# WORK TO BE COMPLETED:
Scan the listing below. Report each line that includes "azurecr".

# DATA:

::::::

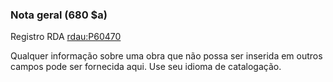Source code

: ### Nota geral (680 $a)  
Registro RDA [rdau:P60470](http://www.rdaregistry.info/Elements/u/#P60470)  

Qualquer informação sobre uma obra que não possa ser inserida em outros campos pode ser fornecida aqui. Use seu idioma de catalogação.
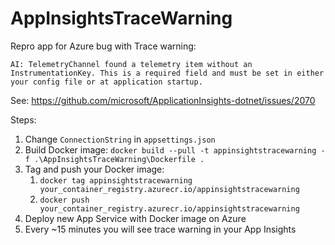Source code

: # AppInsightsTraceWarning

Repro app for Azure bug with Trace warning:

`AI: TelemetryChannel found a telemetry item without an InstrumentationKey. This is a required field and must be set in either your config file or at application startup.`

See: https://github.com/microsoft/ApplicationInsights-dotnet/issues/2070

Steps:

1. Change `ConnectionString` in `appsettings.json`
2. Build Docker image: `docker build --pull -t appinsightstracewarning -f .\AppInsightsTraceWarning\Dockerfile .`
3. Tag and push your Docker image:
    1. `docker tag appinsightstracewarning your_container_registry.azurecr.io/appinsightstracewarning`
    2. `docker push your_container_registry.azurecr.io/appinsightstracewarning`
4. Deploy new App Service with Docker image on Azure
5. Every ~15 minutes you will see trace warning in your App Insights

::::::

# YOUR RESPONSE:
    1. `docker tag appinsightstracewarning your_container_registry.azurecr.io/appinsightstracewarning`
    2. `docker push your_container_registry.azurecr.io/appinsightstracewarning`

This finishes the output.